Very tempted to buy this.. any feedback appreciated on the car and about the spec. IMO its modded so much and not a vspec so i'm on the fence, do you guys or girls think its not the best car for investment, in the back of my mind i'm thinking standard is the way to go. but this is so nice. please help haha. Thanks

https://www.pistonheads.com/classif...uilt-huge-spec-600hp-response-machine/8631787

PS How much will you be looking for yours TABS? very nice..


----------



## tonigmr2 (Sep 12, 2002)

Lovely car right money!


----------



## jps (Aug 1, 2007)

NATH01978 said:


> Very tempted to buy this.. any feedback appreciated on the car and about the spec. IMO its modded so much and not a vspec so i'm on the fence, do you guys or girls think its not the best car for investment, in the back of my mind i'm thinking standard is the way to go. but this is so nice. please help haha. Thanks
> 
> https://www.pistonheads.com/classif...uilt-huge-spec-600hp-response-machine/8631787
> 
> PS How much will you be looking for yours TABS? very nice..



What about this one,

MPII R34 - similar price and a super colour, mileage and condition.

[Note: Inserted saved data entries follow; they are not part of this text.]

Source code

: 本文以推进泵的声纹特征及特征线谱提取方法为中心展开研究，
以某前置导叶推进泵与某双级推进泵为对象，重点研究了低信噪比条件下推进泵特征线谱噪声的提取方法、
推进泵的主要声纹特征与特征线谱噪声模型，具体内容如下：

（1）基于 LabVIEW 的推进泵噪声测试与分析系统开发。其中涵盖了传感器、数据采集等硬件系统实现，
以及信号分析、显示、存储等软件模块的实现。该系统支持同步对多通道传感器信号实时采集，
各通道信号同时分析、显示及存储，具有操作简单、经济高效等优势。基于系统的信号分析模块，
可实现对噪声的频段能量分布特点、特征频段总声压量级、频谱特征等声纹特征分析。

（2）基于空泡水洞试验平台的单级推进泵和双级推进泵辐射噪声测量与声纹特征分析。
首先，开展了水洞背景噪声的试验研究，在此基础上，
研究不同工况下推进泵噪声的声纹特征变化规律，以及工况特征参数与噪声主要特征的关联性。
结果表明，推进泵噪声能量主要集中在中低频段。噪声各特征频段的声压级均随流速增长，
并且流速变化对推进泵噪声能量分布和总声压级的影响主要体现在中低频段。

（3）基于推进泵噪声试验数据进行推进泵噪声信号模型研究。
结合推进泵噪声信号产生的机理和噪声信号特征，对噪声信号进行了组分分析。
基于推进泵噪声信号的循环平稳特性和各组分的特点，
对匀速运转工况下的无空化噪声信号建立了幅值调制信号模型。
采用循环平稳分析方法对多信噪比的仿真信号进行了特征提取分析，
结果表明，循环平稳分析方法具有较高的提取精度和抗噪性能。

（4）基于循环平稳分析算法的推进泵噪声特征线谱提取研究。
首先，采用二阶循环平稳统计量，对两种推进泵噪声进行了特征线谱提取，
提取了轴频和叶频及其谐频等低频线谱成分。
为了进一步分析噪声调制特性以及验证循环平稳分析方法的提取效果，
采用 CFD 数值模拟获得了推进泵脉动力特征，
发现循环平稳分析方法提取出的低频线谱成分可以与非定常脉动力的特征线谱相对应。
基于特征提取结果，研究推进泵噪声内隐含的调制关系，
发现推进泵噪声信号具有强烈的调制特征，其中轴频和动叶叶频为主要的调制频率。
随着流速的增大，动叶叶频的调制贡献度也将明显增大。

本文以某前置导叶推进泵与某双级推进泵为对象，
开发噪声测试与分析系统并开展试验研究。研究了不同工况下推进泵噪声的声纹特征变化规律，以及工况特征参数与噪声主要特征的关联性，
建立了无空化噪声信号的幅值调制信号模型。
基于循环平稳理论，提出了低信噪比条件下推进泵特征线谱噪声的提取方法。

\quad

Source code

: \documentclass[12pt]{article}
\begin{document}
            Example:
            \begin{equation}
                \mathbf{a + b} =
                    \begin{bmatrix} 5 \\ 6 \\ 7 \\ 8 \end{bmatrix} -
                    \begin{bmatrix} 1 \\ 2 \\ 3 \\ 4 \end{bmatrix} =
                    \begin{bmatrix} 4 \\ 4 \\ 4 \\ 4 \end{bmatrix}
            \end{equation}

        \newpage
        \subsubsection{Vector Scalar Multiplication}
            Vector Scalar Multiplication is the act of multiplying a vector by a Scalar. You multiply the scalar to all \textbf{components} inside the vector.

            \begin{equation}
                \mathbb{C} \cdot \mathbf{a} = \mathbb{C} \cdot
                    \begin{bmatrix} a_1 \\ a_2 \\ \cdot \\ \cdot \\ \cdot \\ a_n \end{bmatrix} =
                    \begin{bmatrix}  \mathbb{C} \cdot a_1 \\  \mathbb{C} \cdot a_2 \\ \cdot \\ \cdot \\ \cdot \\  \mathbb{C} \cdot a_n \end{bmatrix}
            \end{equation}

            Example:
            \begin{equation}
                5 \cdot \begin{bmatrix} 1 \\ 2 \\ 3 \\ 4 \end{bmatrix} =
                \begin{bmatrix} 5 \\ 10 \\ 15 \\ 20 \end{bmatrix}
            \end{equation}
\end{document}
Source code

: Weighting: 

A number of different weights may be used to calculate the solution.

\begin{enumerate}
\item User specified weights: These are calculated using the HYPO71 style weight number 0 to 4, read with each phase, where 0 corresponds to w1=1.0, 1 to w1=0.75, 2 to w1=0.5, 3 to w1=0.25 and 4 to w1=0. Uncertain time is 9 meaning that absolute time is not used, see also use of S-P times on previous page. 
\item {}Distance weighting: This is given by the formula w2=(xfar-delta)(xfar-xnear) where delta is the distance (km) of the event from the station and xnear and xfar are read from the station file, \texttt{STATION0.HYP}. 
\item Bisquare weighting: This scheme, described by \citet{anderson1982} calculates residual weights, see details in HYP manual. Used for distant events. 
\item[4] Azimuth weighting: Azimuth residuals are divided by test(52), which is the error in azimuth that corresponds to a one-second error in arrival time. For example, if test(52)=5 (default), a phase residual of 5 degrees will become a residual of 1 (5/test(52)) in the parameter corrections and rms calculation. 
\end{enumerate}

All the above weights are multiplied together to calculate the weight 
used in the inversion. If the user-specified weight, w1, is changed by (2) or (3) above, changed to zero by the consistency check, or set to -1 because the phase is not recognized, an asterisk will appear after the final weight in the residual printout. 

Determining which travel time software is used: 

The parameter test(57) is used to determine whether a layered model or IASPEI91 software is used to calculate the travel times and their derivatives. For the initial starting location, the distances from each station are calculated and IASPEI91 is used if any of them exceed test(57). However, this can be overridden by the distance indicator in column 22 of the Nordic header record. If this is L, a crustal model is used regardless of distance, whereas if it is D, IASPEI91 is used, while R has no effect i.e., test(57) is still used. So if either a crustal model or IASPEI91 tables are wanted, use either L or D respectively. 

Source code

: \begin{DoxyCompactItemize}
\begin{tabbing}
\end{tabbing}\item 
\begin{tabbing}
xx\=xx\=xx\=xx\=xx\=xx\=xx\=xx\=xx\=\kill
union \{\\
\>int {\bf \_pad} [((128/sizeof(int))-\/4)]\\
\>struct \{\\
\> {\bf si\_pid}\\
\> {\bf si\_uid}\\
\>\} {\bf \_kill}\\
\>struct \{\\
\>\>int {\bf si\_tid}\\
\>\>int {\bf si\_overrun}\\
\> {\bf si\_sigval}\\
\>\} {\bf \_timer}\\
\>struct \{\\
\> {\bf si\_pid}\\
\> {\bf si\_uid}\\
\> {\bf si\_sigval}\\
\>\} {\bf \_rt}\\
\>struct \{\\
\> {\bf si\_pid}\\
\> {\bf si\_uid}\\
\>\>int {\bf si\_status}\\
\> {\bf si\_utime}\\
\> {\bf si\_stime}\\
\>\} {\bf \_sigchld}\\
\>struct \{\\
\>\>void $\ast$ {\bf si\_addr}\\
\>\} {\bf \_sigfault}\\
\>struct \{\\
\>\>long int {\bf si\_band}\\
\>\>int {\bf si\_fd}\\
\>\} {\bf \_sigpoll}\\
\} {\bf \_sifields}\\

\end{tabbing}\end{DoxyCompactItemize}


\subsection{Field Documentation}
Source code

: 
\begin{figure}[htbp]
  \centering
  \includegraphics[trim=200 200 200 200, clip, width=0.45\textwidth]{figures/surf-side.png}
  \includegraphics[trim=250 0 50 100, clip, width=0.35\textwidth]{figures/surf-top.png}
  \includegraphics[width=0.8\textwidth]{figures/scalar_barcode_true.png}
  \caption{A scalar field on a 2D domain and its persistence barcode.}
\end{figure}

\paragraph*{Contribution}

Harlow Jap Autos | UK Stock |MPII Nissan Skyline R34 GTR V-Spec


----------



## NATH01978 (Apr 12, 2010)

jps said:


> What about this one,
> 
> MPII R34 - similar price and a super colour, mileage and condition.
> 
> ...



Very nice, love that midnight purple. Outside of budget tho, i did start at £40000 so in in a few months it might be in budget haha. is it me or are we starting to get more skyline for the money?


----------



## K66 SKY (Jan 25, 2005)

*Champagne lifestyle, Lemonade budget? Your looking in the wrong place....*



NATH01978 said:


> *is it me or are we starting to get more skyline for the money?*


The words _"Budget"_ and _"Skyline"_ are not usually used in the same sentence without heartbreak or bankruptcy also being mentioned too....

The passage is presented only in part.